The Toronto Star reports, “Missing from the G20 membership is the world’s top diplomat, United Nations Secretary General Ban Ki-moon.”
“(He) will be in Toronto for the summit this weekend. But he’ll be at the sideline, not the head table, when leaders chew over critical global financial issues… Ban will be a guest, not an official participant at the G20 meetings, speaking only when spoken to.”
“Some say that’s no accident, and that the head of the UN, which represents 192 countries — many of them poor — is unlikely to be included anytime soon in the group that represents some 85 per cent of the world’s gross national product.”

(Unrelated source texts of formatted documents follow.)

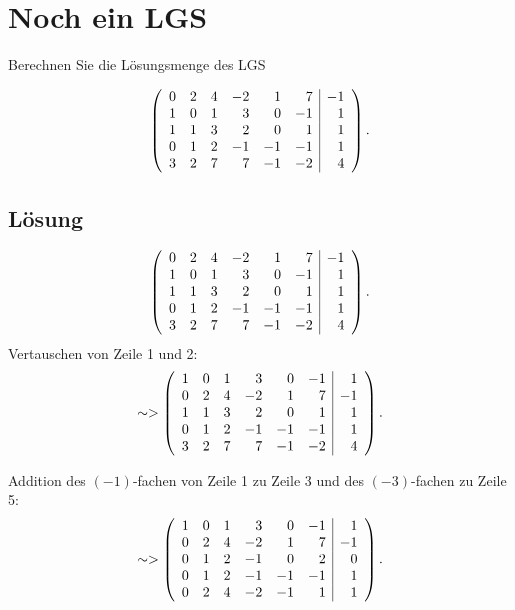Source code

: \newpage
\section{Noch ein LGS}

Berechnen Sie die L\"osungsmenge des LGS

$$
	\left(
	\begin{array}{rrrrrr | r}
		0	& 2	& 4	& -2 	& 1	& 7	& -1\\
		1	& 0	& 1	& 3	& 0	& -1	& 1\\
		1	& 1	& 3	& 2	& 0	& 1	& 1\\
		0	& 1	& 2	& -1	& -1	& -1	& 1\\
		3	& 2	& 7	& 7	& -1	& -2	& 4
	\end{array}
	\right).
$$

\subsection*{L\"osung}

$$
	\left(
	\begin{array}{rrrrrr | r}
		0	& 2	& 4	& -2 	& 1	& 7	& -1\\
		1	& 0	& 1	& 3	& 0	& -1	& 1\\
		1	& 1	& 3	& 2	& 0	& 1	& 1\\
		0	& 1	& 2	& -1	& -1	& -1	& 1\\
		3	& 2	& 7	& 7	& -1	& -2	& 4
	\end{array}
	\right).
$$
Vertauschen von Zeile 1 und 2:
$$
	\sim>
	\left(
	\begin{array}{rrrrrr | r}
		1	& 0	& 1	& 3	& 0	& -1	& 1\\	
		0	& 2	& 4	& -2 	& 1	& 7	& -1\\
		1	& 1	& 3	& 2	& 0	& 1	& 1\\
		0	& 1	& 2	& -1	& -1	& -1	& 1\\
		3	& 2	& 7	& 7	& -1	& -2	& 4
	\end{array}
	\right).
$$

Addition des $(-1)$-fachen von Zeile 1 zu Zeile 3 und des $(-3)$-fachen zu Zeile 5:
$$
	\sim>
	\left(
	\begin{array}{rrrrrr | r}
		1	& 0	& 1	& 3	& 0	& -1	& 1\\	
		0	& 2	& 4	& -2 	& 1	& 7	& -1\\
		0	& 1	& 2	& -1	& 0	& 2	& 0\\
		0	& 1	& 2	& -1	& -1	& -1	& 1\\
		0	& 2	& 4	& -2	& -1	& 1	& 1
	\end{array}
	\right).
$$

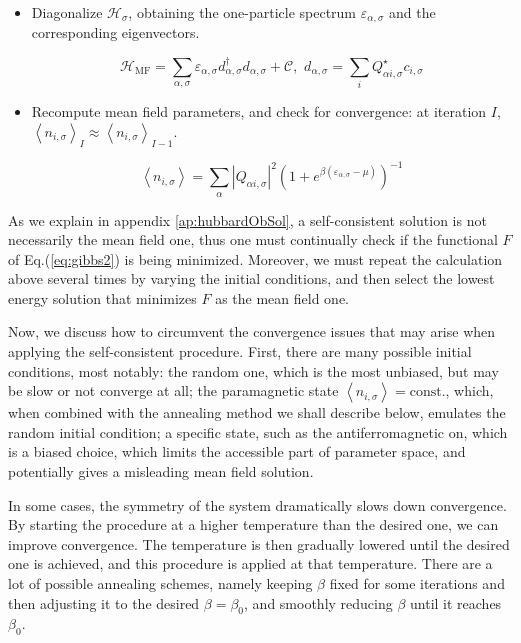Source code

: \begin{itemize}
\item Diagonalize $\mathcal{H}_\sigma$, obtaining the one-particle spectrum $\varepsilon_{\alpha, \sigma}$ and the corresponding eigenvectors.

\begin{equation}
\mathcal{H}_{\text{MF}} = \sum_{\alpha, \sigma} \varepsilon_{\alpha, \sigma} d_{\alpha, \sigma}^\dagger d_{\alpha, \sigma} + \mathcal{C} , \,\, d_{\alpha, \sigma} = \sum_i Q_{\alpha i, \sigma}^\star c_{i,\sigma}
\end{equation}

\item Recompute mean field parameters, and check for convergence: at iteration $I$, $\left\langle n_{i,\sigma} \right\rangle_I \approx \left\langle n_{i,\sigma} \right\rangle_{I - 1}$.

\begin{equation}
\left\langle n_{i,\sigma} \right\rangle = \sum_\alpha | Q_{\alpha i, \sigma} |^2 ( 1 + e^ { \beta ( \varepsilon_{\alpha, \sigma} - \mu )} )^{-1}
\end{equation}

\end{itemize}

As we explain in appendix \ref{ap:hubbardObSol}, a self-consistent solution is not necessarily the mean field one, thus one must continually check if the functional $F$ of Eq.(\ref{eq:gibbs2}) is being minimized.
Moreover, we must repeat the calculation above several times by varying the initial conditions, and then select the lowest energy solution that minimizes $F$ as the mean field one.

Now, we discuss how to circumvent the convergence issues that may arise when applying the self-consistent procedure.
First, there are many possible initial conditions, most notably: the random one, which is the most unbiased, but may be slow or not converge at all; the paramagnetic state $\left\langle n_{i,\sigma} \right\rangle = \text{const.}$, which, when combined with the annealing method we shall describe below, emulates the random initial condition; a specific state, such as the antiferromagnetic on, which is a biased choice, which limits the accessible part of parameter space, and potentially gives a misleading mean field solution.

In some cases, the symmetry of the system dramatically slows down convergence.
By starting the procedure at a higher temperature than the desired one, we can improve convergence.
The temperature is then gradually lowered until the desired one is achieved, and this procedure is applied at that temperature.
There are a lot of possible annealing schemes, namely keeping $\beta$ fixed for some iterations and then adjusting it to the desired $\beta = \beta_0$, and smoothly reducing $\beta$ until it reaches $\beta_0$.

At the last G20 summit in Pittsburgh, Ban did say in his one opportunity to speak to the leaders that, “More than one-third of the world’s population, and more than 85 per cent of the world’s countries are not represented here.”
Andrew Cooper, a distinguished fellow of Centre for International Governance Innovation in Waterloo, notes, “In 2008 it was clear that (Ban) wanted to have his own summit akin to the G20 in New York. But the (George W.) Bush administration wasn’t going to give ownership of the G20 to the UN.”
The Council of Canadians has argued that leaders should not meet in exclusive self-selected groups of eight or twenty, but at the United Nations, also known as the G-192.
We have also stated that the UN has the infrastructure and security to host critical international meetings on pressing issues. The 365-day budget for the UN is $1.9 billion. The 3-day budget for the upcoming G8/G20 summits is at least $1.24 billion.